▸ Description of the task
Only a number is expected here: the count of lines in this data where "Text" occurs.

------------------------------------------------------------------------

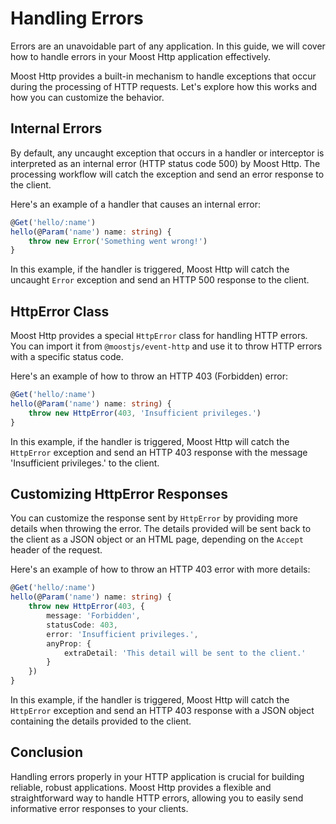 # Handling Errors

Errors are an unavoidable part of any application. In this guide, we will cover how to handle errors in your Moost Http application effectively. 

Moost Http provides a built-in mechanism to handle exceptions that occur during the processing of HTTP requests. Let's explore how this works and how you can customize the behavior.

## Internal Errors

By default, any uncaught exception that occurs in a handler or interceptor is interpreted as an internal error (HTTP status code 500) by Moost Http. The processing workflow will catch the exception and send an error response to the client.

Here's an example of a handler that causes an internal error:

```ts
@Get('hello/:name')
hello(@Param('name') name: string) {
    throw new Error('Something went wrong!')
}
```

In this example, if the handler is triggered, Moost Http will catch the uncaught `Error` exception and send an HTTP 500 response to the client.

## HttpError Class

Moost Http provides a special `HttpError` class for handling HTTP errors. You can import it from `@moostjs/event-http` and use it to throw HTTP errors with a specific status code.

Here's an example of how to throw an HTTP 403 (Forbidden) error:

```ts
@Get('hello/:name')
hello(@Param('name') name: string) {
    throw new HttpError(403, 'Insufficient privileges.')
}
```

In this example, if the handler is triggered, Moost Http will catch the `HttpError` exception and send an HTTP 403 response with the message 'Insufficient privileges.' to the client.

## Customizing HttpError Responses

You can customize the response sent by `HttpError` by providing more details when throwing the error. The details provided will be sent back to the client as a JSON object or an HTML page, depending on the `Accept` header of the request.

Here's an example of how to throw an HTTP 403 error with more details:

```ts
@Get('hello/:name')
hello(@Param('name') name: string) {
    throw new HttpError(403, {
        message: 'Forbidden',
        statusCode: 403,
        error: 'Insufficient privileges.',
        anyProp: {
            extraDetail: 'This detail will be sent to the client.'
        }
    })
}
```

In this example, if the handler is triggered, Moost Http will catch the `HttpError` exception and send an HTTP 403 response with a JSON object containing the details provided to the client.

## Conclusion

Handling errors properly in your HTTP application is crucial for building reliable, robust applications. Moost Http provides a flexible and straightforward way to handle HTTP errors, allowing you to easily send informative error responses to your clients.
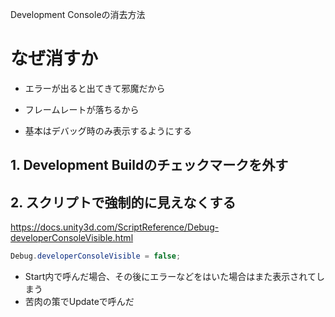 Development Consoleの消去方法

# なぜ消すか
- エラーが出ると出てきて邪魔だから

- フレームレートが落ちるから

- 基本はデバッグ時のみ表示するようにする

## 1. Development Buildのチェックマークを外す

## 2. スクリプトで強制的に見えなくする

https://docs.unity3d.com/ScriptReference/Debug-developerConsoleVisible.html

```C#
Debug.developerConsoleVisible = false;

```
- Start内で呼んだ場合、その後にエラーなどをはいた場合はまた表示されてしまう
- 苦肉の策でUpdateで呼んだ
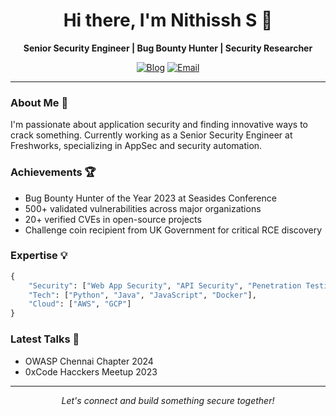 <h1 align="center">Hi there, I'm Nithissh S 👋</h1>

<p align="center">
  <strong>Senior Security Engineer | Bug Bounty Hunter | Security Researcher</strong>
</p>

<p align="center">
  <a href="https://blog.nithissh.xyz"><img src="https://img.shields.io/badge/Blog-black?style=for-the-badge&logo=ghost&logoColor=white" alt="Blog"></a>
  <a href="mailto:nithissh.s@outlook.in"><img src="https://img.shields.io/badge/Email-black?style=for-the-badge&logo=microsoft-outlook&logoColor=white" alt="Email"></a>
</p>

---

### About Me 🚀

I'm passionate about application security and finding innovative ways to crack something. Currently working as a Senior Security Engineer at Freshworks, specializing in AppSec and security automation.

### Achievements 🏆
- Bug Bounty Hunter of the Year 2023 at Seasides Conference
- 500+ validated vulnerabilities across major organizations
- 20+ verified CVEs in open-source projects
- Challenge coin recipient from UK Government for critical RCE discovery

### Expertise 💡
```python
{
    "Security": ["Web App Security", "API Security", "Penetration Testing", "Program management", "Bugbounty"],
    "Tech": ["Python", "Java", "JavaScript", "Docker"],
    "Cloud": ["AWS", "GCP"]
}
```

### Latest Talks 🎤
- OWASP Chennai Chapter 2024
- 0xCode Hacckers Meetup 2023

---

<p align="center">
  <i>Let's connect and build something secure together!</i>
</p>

------------------------------------------------------------------------

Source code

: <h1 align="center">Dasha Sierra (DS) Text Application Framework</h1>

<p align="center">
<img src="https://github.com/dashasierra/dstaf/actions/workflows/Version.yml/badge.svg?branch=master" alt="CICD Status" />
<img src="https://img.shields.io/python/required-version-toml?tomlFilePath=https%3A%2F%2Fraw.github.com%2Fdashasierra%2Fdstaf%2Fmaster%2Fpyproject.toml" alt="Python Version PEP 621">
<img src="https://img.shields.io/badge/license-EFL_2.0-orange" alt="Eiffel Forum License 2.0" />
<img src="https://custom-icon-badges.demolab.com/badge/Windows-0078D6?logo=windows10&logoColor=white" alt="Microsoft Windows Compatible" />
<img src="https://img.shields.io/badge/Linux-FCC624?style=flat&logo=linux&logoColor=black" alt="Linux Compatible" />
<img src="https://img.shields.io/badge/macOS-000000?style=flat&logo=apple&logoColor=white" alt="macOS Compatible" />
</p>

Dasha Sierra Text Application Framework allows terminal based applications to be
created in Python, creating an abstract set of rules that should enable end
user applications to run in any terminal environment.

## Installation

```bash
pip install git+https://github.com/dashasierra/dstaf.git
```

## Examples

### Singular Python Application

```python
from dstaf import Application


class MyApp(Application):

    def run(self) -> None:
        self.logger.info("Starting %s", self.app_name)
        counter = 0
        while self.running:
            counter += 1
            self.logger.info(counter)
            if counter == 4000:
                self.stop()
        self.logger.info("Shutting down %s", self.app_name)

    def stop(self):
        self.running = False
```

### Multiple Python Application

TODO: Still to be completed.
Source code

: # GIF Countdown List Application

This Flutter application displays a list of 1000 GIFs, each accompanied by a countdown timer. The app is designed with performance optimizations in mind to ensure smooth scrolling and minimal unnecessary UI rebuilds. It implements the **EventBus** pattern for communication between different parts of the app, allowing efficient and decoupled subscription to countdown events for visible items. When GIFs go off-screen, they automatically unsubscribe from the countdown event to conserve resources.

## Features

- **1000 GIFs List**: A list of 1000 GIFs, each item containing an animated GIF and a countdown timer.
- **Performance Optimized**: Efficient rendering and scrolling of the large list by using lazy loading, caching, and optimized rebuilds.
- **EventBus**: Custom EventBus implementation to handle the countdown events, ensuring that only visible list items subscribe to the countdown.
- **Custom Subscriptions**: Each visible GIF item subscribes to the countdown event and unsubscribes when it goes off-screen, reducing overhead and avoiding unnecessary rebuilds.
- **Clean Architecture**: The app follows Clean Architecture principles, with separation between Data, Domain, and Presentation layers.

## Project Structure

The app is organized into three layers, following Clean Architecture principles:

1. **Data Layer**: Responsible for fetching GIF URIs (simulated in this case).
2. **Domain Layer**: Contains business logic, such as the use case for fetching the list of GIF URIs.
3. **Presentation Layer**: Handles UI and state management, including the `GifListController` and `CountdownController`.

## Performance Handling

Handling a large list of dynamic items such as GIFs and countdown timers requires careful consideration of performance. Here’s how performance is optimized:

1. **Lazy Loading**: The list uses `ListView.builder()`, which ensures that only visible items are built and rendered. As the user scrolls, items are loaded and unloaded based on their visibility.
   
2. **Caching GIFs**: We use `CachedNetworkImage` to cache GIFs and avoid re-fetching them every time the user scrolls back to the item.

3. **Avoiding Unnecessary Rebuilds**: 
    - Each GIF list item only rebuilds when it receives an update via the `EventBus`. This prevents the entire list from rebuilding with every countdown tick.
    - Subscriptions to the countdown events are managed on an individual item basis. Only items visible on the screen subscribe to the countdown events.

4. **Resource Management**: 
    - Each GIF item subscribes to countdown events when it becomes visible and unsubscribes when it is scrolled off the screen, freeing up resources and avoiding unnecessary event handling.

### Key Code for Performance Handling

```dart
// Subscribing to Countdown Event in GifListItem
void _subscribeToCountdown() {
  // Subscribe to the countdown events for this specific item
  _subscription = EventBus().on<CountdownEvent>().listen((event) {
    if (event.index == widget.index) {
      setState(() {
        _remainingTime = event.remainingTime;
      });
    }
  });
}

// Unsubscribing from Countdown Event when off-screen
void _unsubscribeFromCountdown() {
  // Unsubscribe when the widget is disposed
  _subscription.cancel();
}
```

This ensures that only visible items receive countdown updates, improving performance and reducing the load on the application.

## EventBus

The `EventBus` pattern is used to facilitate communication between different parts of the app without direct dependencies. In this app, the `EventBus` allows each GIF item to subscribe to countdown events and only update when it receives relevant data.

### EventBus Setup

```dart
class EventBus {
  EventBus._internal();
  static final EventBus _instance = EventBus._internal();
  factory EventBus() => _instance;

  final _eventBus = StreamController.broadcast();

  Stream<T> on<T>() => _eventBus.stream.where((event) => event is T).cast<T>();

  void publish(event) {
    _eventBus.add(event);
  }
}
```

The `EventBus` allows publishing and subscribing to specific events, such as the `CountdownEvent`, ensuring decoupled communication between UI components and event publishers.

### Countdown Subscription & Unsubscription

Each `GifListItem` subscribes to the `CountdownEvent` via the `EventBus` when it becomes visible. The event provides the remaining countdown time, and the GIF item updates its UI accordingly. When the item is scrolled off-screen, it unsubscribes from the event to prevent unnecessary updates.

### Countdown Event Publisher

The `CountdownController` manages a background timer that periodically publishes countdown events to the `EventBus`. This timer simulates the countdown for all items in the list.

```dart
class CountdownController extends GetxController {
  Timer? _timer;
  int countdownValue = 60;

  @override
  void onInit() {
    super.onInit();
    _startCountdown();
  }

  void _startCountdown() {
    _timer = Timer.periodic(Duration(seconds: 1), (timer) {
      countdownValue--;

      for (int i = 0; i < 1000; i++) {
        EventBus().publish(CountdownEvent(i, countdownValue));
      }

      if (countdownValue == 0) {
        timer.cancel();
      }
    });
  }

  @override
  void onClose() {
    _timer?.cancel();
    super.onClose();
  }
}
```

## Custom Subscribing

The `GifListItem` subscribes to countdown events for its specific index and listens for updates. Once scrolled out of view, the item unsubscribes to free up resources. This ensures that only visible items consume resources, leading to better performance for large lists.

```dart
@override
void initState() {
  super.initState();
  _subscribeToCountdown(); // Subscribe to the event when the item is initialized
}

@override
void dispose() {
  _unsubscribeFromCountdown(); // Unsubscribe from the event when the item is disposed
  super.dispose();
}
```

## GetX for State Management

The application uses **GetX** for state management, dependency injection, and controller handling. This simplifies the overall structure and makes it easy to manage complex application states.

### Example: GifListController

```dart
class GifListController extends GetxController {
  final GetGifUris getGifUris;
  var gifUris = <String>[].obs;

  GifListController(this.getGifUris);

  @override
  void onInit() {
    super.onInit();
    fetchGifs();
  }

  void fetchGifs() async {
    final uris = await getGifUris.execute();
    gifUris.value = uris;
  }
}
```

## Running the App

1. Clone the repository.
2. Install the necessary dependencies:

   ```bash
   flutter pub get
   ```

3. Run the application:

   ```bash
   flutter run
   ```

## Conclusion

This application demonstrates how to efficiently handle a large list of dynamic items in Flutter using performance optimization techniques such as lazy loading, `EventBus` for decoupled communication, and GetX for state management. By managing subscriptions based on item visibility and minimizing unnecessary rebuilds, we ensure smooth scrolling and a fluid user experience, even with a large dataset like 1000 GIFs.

------------------------------------------------------------------------

▸ Answer for the task
2